[[ DATA RECORDS, beginning ]]
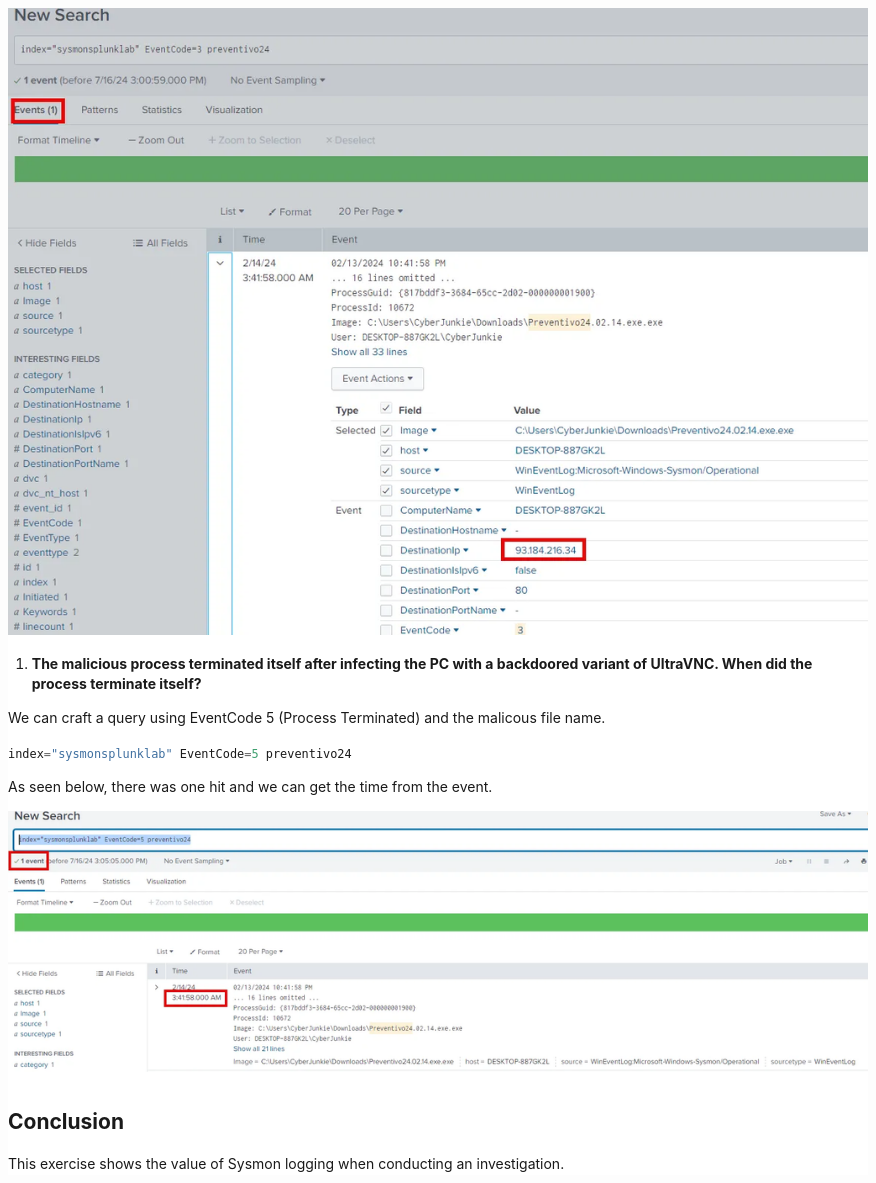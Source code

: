 ![Untitled](Screenshots/01-Splunk3/image25.webp)

1. **The malicious process terminated itself after infecting the PC with a backdoored variant of UltraVNC. When did the process terminate itself?**

We can craft a query using EventCode 5 (Process Terminated) and the malicous file name.

```go
index="sysmonsplunklab" EventCode=5 preventivo24
```

As seen below, there was one hit and we can get the time from the event.

![Untitled](Screenshots/01-Splunk3/image26.webp)

## Conclusion

This exercise shows the value of Sysmon logging when conducting an investigation.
[[ DATA RECORDS, end ]]
ASSIGNMENT -
Every entry above should be given again exactly, with no images included.

EXERCISE SOLUTION -
Source code

: ![Untitled](Screenshots/01-Splunk3/image25.webp)

1. **The malicious process terminated itself after infecting the PC with a backdoored variant of UltraVNC. When did the process terminate itself?**

We can craft a query using EventCode 5 (Process Terminated) and the malicous file name.

```go
index="sysmonsplunklab" EventCode=5 preventivo24
```

As seen below, there was one hit and we can get the time from the event.

![Untitled](Screenshots/01-Splunk3/image26.webp)

## Conclusion

This exercise shows the value of Sysmon logging when conducting an investigation.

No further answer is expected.